Source texts of formatted documents:

┌──

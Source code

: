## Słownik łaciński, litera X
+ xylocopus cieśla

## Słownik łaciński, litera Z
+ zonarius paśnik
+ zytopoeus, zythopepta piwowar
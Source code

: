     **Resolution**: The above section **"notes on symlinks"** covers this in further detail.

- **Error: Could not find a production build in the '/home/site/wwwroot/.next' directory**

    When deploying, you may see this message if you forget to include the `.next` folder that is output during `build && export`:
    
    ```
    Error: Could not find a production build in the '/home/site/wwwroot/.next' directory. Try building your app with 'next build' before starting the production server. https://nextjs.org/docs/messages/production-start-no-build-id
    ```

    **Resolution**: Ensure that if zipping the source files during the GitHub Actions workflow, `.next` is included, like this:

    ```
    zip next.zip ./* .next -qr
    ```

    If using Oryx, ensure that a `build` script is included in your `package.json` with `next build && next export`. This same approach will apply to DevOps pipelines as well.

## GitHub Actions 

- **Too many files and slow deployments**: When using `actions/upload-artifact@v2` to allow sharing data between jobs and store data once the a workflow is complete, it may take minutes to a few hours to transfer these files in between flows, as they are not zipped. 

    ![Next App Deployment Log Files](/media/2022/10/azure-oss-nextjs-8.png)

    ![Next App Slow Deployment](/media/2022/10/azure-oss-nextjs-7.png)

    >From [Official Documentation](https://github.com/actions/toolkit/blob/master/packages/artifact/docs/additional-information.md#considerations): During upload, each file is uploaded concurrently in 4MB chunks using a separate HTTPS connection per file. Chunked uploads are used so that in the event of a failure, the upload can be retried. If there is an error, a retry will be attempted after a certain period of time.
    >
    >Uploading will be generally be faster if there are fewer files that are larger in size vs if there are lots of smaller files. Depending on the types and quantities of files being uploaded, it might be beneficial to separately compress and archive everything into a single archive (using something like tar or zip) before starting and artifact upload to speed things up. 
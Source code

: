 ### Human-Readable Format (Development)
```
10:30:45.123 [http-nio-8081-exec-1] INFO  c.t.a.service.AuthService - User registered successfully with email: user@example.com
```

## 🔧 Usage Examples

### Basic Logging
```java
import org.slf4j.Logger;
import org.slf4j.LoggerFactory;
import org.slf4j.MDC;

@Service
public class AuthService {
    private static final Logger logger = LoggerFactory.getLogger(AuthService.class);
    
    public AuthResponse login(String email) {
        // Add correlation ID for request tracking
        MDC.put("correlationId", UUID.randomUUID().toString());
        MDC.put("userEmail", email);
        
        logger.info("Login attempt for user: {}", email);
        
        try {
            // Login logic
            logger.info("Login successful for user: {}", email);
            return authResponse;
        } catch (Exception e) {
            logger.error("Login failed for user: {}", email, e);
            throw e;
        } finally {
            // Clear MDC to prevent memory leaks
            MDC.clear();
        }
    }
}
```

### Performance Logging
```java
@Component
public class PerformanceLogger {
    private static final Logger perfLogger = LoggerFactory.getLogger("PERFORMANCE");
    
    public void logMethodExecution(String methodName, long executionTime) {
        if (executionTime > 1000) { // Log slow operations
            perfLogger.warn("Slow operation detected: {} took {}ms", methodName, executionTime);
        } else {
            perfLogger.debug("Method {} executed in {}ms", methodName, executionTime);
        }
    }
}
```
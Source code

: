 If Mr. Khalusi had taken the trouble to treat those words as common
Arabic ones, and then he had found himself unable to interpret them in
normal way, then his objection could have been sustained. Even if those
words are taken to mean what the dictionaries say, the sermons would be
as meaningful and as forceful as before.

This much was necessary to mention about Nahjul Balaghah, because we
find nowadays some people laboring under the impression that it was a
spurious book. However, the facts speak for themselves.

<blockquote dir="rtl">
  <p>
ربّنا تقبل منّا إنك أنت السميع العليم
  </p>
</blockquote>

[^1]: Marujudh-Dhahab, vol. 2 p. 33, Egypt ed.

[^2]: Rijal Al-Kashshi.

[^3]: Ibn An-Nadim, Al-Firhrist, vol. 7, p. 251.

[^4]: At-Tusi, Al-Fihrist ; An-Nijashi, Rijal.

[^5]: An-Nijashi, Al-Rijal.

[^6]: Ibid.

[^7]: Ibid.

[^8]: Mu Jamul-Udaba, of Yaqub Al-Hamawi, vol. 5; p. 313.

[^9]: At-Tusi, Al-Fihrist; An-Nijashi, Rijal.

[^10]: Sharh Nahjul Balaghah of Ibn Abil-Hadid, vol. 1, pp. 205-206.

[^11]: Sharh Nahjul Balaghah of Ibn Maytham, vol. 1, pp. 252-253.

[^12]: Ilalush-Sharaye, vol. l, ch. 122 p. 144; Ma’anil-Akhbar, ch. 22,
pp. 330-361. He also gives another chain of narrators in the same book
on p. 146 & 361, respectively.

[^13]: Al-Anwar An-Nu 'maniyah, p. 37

└──

What you will do: Using the data above, return each line exactly as written.

Response box:
Source code

:## Słownik łaciński, litera X
+ xylocopus cieśla

## Słownik łaciński, litera Z
+ zonarius paśnik
+ zytopoeus, zythopepta piwowar
Source code

:     **Resolution**: The above section **"notes on symlinks"** covers this in further detail.

- **Error: Could not find a production build in the '/home/site/wwwroot/.next' directory**

    When deploying, you may see this message if you forget to include the `.next` folder that is output during `build && export`:
    
    ```
    Error: Could not find a production build in the '/home/site/wwwroot/.next' directory. Try building your app with 'next build' before starting the production server. https://nextjs.org/docs/messages/production-start-no-build-id
    ```

    **Resolution**: Ensure that if zipping the source files during the GitHub Actions workflow, `.next` is included, like this:

    ```
    zip next.zip ./* .next -qr
    ```

    If using Oryx, ensure that a `build` script is included in your `package.json` with `next build && next export`. This same approach will apply to DevOps pipelines as well.

## GitHub Actions 

- **Too many files and slow deployments**: When using `actions/upload-artifact@v2` to allow sharing data between jobs and store data once the a workflow is complete, it may take minutes to a few hours to transfer these files in between flows, as they are not zipped. 

    ![Next App Deployment Log Files](/media/2022/10/azure-oss-nextjs-8.png)

    ![Next App Slow Deployment](/media/2022/10/azure-oss-nextjs-7.png)

    >From [Official Documentation](https://github.com/actions/toolkit/blob/master/packages/artifact/docs/additional-information.md#considerations): During upload, each file is uploaded concurrently in 4MB chunks using a separate HTTPS connection per file. Chunked uploads are used so that in the event of a failure, the upload can be retried. If there is an error, a retry will be attempted after a certain period of time.
    >
    >Uploading will be generally be faster if there are fewer files that are larger in size vs if there are lots of smaller files. Depending on the types and quantities of files being uploaded, it might be beneficial to separately compress and archive everything into a single archive (using something like tar or zip) before starting and artifact upload to speed things up. 
Source code

: ### Human-Readable Format (Development)
```
10:30:45.123 [http-nio-8081-exec-1] INFO  c.t.a.service.AuthService - User registered successfully with email: user@example.com
```

## 🔧 Usage Examples

### Basic Logging
```java
import org.slf4j.Logger;
import org.slf4j.LoggerFactory;
import org.slf4j.MDC;

@Service
public class AuthService {
    private static final Logger logger = LoggerFactory.getLogger(AuthService.class);
    
    public AuthResponse login(String email) {
        // Add correlation ID for request tracking
        MDC.put("correlationId", UUID.randomUUID().toString());
        MDC.put("userEmail", email);
        
        logger.info("Login attempt for user: {}", email);
        
        try {
            // Login logic
            logger.info("Login successful for user: {}", email);
            return authResponse;
        } catch (Exception e) {
            logger.error("Login failed for user: {}", email, e);
            throw e;
        } finally {
            // Clear MDC to prevent memory leaks
            MDC.clear();
        }
    }
}
```

### Performance Logging
```java
@Component
public class PerformanceLogger {
    private static final Logger perfLogger = LoggerFactory.getLogger("PERFORMANCE");
    
    public void logMethodExecution(String methodName, long executionTime) {
        if (executionTime > 1000) { // Log slow operations
            perfLogger.warn("Slow operation detected: {} took {}ms", methodName, executionTime);
        } else {
            perfLogger.debug("Method {} executed in {}ms", methodName, executionTime);
        }
    }
}
```
Source code

: If Mr. Khalusi had taken the trouble to treat those words as common
Arabic ones, and then he had found himself unable to interpret them in
normal way, then his objection could have been sustained. Even if those
words are taken to mean what the dictionaries say, the sermons would be
as meaningful and as forceful as before.

This much was necessary to mention about Nahjul Balaghah, because we
find nowadays some people laboring under the impression that it was a
spurious book. However, the facts speak for themselves.

<blockquote dir="rtl">
  <p>
ربّنا تقبل منّا إنك أنت السميع العليم
  </p>
</blockquote>

[^1]: Marujudh-Dhahab, vol. 2 p. 33, Egypt ed.

[^2]: Rijal Al-Kashshi.

[^3]: Ibn An-Nadim, Al-Firhrist, vol. 7, p. 251.

[^4]: At-Tusi, Al-Fihrist ; An-Nijashi, Rijal.

[^5]: An-Nijashi, Al-Rijal.

[^6]: Ibid.

[^7]: Ibid.

[^8]: Mu Jamul-Udaba, of Yaqub Al-Hamawi, vol. 5; p. 313.

[^9]: At-Tusi, Al-Fihrist; An-Nijashi, Rijal.

[^10]: Sharh Nahjul Balaghah of Ibn Abil-Hadid, vol. 1, pp. 205-206.

[^11]: Sharh Nahjul Balaghah of Ibn Maytham, vol. 1, pp. 252-253.

[^12]: Ilalush-Sharaye, vol. l, ch. 122 p. 144; Ma’anil-Akhbar, ch. 22,
pp. 330-361. He also gives another chain of narrators in the same book
on p. 146 & 361, respectively.

[^13]: Al-Anwar An-Nu 'maniyah, p. 37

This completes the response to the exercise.